Task prompt >>
What is the count of lines in the data that hold the string "these"? State the number alone.

(Entries taken from a collection)
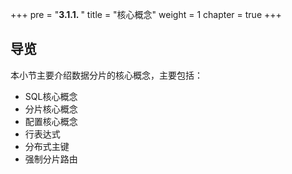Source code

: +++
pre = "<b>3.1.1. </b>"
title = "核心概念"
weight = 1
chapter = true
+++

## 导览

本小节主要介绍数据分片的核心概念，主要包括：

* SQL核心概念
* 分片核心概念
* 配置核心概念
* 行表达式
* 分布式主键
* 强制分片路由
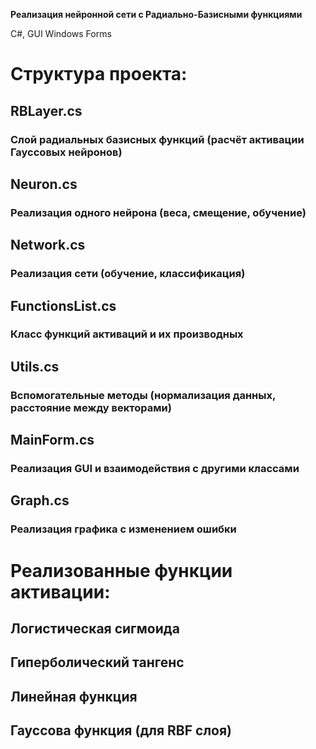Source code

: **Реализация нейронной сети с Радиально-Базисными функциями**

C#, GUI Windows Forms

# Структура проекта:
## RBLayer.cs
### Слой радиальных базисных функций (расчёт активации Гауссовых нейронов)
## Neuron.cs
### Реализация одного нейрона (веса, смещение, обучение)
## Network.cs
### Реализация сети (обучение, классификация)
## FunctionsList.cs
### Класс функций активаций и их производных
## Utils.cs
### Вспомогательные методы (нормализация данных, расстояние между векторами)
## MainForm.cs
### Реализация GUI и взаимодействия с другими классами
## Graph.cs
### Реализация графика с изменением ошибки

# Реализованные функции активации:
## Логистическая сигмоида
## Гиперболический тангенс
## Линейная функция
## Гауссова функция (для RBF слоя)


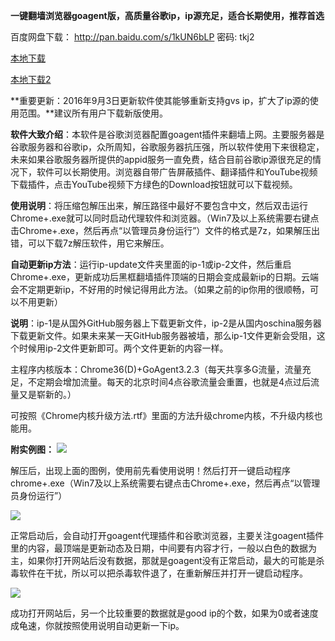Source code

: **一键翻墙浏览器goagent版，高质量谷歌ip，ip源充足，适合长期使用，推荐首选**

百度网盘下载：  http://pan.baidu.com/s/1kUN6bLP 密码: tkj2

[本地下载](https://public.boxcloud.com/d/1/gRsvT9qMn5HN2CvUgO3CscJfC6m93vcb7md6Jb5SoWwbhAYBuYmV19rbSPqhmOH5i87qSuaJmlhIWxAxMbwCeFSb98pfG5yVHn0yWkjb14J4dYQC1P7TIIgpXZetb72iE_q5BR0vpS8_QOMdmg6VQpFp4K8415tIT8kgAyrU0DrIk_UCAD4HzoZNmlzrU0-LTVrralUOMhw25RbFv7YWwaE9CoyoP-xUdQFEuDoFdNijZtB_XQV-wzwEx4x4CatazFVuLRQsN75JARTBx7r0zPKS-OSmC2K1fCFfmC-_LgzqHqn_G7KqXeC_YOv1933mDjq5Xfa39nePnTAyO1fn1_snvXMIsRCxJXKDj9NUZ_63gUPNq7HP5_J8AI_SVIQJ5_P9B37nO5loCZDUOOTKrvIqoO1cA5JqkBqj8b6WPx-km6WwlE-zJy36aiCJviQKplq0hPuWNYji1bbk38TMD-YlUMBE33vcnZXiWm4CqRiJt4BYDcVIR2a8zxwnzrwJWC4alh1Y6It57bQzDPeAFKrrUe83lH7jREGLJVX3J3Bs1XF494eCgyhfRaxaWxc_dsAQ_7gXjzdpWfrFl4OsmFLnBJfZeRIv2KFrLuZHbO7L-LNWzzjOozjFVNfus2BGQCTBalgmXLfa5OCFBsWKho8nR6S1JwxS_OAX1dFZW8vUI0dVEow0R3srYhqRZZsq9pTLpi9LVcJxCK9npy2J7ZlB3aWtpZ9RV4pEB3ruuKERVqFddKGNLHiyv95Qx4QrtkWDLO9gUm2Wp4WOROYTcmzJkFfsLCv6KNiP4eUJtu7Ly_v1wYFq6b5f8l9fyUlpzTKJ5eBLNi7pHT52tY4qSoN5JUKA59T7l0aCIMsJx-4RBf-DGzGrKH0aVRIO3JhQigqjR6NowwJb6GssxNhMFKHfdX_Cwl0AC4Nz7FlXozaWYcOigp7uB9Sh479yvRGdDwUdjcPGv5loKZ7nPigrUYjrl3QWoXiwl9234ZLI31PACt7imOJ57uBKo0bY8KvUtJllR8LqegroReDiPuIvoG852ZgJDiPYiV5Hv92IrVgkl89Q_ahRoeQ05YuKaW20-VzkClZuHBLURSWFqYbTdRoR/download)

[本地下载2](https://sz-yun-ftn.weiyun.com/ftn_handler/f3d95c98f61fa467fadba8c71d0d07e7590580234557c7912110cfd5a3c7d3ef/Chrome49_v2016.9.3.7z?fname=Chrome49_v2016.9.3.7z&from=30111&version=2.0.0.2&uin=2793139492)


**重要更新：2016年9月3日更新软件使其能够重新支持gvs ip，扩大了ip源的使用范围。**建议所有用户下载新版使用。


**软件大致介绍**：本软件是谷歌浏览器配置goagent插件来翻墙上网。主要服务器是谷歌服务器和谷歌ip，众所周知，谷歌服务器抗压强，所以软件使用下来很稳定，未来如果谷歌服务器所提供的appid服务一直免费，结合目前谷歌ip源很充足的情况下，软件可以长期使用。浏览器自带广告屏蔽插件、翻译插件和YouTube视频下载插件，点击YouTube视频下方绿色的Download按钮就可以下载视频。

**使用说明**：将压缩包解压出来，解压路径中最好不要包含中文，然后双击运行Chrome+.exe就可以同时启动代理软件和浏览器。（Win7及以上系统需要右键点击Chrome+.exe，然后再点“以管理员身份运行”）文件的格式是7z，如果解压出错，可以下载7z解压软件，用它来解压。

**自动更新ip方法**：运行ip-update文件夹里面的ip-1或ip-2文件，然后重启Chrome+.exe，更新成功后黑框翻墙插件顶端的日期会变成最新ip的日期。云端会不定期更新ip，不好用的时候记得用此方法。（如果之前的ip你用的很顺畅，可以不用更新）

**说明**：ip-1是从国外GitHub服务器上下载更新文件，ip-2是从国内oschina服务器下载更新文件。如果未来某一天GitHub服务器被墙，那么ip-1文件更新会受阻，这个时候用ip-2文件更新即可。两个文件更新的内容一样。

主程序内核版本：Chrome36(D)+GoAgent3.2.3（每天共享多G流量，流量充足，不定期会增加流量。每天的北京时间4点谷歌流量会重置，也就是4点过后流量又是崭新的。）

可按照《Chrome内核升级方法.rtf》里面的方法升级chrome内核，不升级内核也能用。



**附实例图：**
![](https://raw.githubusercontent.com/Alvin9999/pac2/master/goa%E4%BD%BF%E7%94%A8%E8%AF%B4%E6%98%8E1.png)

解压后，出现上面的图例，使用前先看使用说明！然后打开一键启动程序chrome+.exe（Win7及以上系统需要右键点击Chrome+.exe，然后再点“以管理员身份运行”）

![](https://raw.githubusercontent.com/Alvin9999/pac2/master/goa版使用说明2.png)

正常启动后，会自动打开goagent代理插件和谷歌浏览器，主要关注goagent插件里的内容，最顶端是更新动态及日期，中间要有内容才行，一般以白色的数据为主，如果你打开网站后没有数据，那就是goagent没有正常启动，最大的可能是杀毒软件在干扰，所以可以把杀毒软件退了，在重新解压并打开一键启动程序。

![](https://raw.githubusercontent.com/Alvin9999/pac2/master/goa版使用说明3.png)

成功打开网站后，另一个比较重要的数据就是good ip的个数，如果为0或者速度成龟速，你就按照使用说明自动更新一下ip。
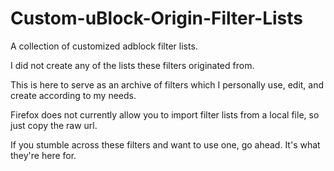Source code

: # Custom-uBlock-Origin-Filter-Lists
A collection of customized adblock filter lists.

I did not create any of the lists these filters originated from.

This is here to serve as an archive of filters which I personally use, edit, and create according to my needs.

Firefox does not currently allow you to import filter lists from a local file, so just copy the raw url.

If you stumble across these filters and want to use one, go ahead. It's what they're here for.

Solution for this problem >>
2